Этот «удар в сердце» вызывает такое сопоставление: в мистике утверждается, что подхождение к какому-нибудь порогу, рубежу, за которым идет новый этап сознания, всегда сопровождается чувством затруднения, как будто на пороге стоит Страж. Подходы к порогам внутренней жизни бывают неоднократны. Первый подход имеет вид встречи с Ангелом и прикосновения к смерти; второй подход имеет вид встречи со Львом. Помните рассказ Федора Сологуба, в котором некий Лев взламывает ударом лапы стену и вонзает когти в сердце подошедшего к опасному рубежу. Этот Лев — есть образ женский, и второе испытание состоит в способности перенести — удар Льва в сердце.
Второе испытание, вторая встреча — одолевается, и одолевается тем, что Александр Александрович становится национальным поэтом, воспринимает Россию, воспринимает с той суммой любви, которая перемогает эти остатки прошлого, консервированного мира. Когда он начинает говорить о России, то совершенно неизгладимые ноты звучат в его поэзии. Для всего можно умереть, но для чего жить? — «Лесть, коварство, слава, злато — мимо, мимо навсегда… Человеческая тупость — все, что мучило когда-то, забавляло иногда… И опять — коварство, слава, злато, лесть, всему венец — человеческая глупость безысходна, величава, бесконечна… Что ж, конец? — Нет… еще леса, поляны и проселки, и шоссе, наша русская дорога, наши русские туманы, наши шелесты в овсе… А когда пройдет все мимо, чем тревожила земля, Та, кого любил ты много, поведет рукой любимой в Елисейские поля». — И в дальнейших стихотворениях описывается Россия, страшная Россия, преступная, пьяная; и поэт говорит: — «да, и такой, моя Россия, ты всех краев дороже мне!».
Но он уже чувствует, что этой России грозит опасность.

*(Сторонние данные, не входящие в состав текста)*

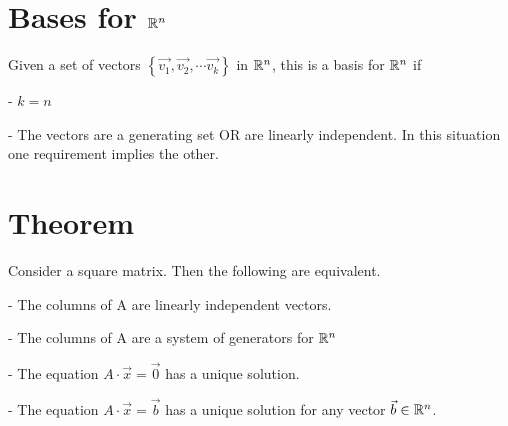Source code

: \documentclass[a4paper]{article}
\begin{document}
\section{Bases for $\mathbb{R}^n$}

Given a set of vectors $\left\{ \vec{v_1}, \vec{v_2}, \cdots \vec{v_k} \right\}$ in $\mathbb{R}^n$, this is a basis for $\mathbb{R}^n$ if 

- $k = n$

- The vectors are a generating set OR are linearly independent. In this situation one requirement implies the other.

\section{Theorem}

Consider a square matrix. Then the following are equivalent. 

- The columns of A are linearly independent vectors.

- The columns of A are a system of generators for $\mathbb{R}^n$

- The equation $A \cdot \vec{x} = \vec{0}$ has a unique solution.

- The equation $A \cdot \vec{x} = \vec{b}$ has a unique solution for any vector $\vec{b} \in \mathbb{R}^n$.
\end{document}
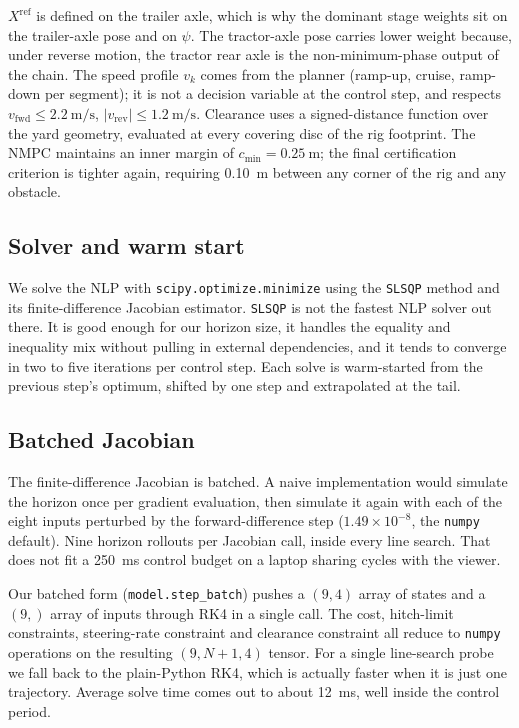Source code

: \documentclass[conference]{IEEEtran}
\begin{document}
$X^{\mathrm{ref}}$ is defined on the trailer axle, which is why the
dominant stage weights sit on the trailer-axle pose and on $\psi$. The
tractor-axle pose carries lower weight because, under reverse motion,
the tractor rear axle is the non-minimum-phase output of the chain.
The speed profile $v_k$ comes from the planner (ramp-up, cruise,
ramp-down per segment); it is not a decision variable at the control
step, and respects $v_{\mathrm{fwd}} \le \SI{2.2}{\meter\per\second}$,
$|v_{\mathrm{rev}}| \le \SI{1.2}{\meter\per\second}$. Clearance uses a
signed-distance function over the yard geometry, evaluated at every
covering disc of the rig footprint. The NMPC maintains an inner margin
of $c_{\min} = \SI{0.25}{\meter}$; the final certification criterion is
tighter again, requiring \SI{0.10}{\meter} between any corner of the
rig and any obstacle.

\subsection{Solver and warm start}

We solve the NLP with \texttt{scipy.optimize.minimize} using the
\texttt{SLSQP} method and its finite-difference Jacobian estimator.
\texttt{SLSQP} is not the fastest NLP solver out there. It is good
enough for our horizon size, it handles the equality and inequality mix
without pulling in external dependencies, and it tends to converge in
two to five iterations per control step. Each solve is warm-started from
the previous step's optimum, shifted by one step and extrapolated at the
tail.

\subsection{Batched Jacobian}

The finite-difference Jacobian is batched. A naive implementation would
simulate the horizon once per gradient evaluation, then simulate it
again with each of the eight inputs perturbed by the forward-difference
step ($1.49 \times 10^{-8}$, the \texttt{numpy} default). Nine horizon
rollouts per Jacobian call, inside every line search. That does not fit
a \SI{250}{\milli\second} control budget on a laptop sharing cycles with
the viewer.

Our batched form (\texttt{model.step\_batch}) pushes a $(9, 4)$ array of
states and a $(9,)$ array of inputs through RK4 in a single call. The
cost, hitch-limit constraints, steering-rate constraint and clearance
constraint all reduce to \texttt{numpy} operations on the resulting
$(9, N+1, 4)$ tensor. For a single line-search probe we fall back to the
plain-Python RK4, which is actually faster when it is just one
trajectory. Average solve time comes out to about \SI{12}{\milli\second},
well inside the control period.
\end{document}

Тут его индивидуальное чувство и национальное чувство перекликаются. С одной стороны, он говорит России: — «Тебя жалеть я не умею», — иди, иди в проститутки, — да, ты Катька из «Двенадцати», ты блудила с офицерами, а теперь поблуди с солдатами. И вот при таком реализме поэт как бы говорит: — ив тебе, Катька, сидит Прекрасная Дама… И если Катька не спасется — никакой «Прекрасной Дамы» нет и не должно быть.
По этой линии идут углубляющиеся устремления Блока; он говорит о России: — «Тебя жалеть я не умею и крест свой бережно несу… Какому хочешь чародею отдай разбойную красу! Пускай заманит и обманет, — не пропадешь, не сгинешь ты, и лишь забота затуманит твои прекрасные черты»… А что забота — есть, что можно сгинуть, что надвигается опасность для самой внутренной души России — это поэт знал. И тут звучит великолепным синтезом изумительное творение Александра Александровича, которое перекликается и подает руку через несколько лет «Скифам» — «Куликово поле». Александр Александрович был национален, когда переживал период «зорь» в девятисотых годах; так же был он национален, когда остро переживал девятьсот седьмой год, год реакции; и так же он был национален в девятьсот восьмом году, когда он уже знал и сказал нам ясно о событиях четырнадцатого года и дальнейших годов… «Река раскинулась. Течет, грустит лениво и моет берега. Над скудной глиной желтого обрыва в степи грустят стога. О, Русь моя! Жена моя! До боли нам ясен долгий путь! Наш путь — стрелой татарской древней воли пронзил нам грудь. Наш путь — степной, наш путь — в тоске безбрежной, в твоей тоске, о Русь! и даже мглы — ночной и зарубежной — я не боюсь. Пусть ночь. Домчимся. Озарим кострами степную даль. В степном дыму блеснет святое знамя и ханской сабли сталь… И вечный бой! покой нам только снится сквозь кровь и пыль. Летит, летит степная кобылица и мнет ковыль… И нет конца! мелькают версты, кручи… Останови! Идут, идут испуганные тучи, закат в крови! Закат в крови! из сердца кровь струится! плачь, сердце, плачь… Покоя нет! Степная кобылица несется вскачь!». Россия несется навстречу к своим страшным годам, и как не вспомнить дальнейшее: — «к земле склонившись головою, говорит мне друг: — Остри свой меч, чтоб не даром биться с татарвою, за святое дело мертвым лечь!».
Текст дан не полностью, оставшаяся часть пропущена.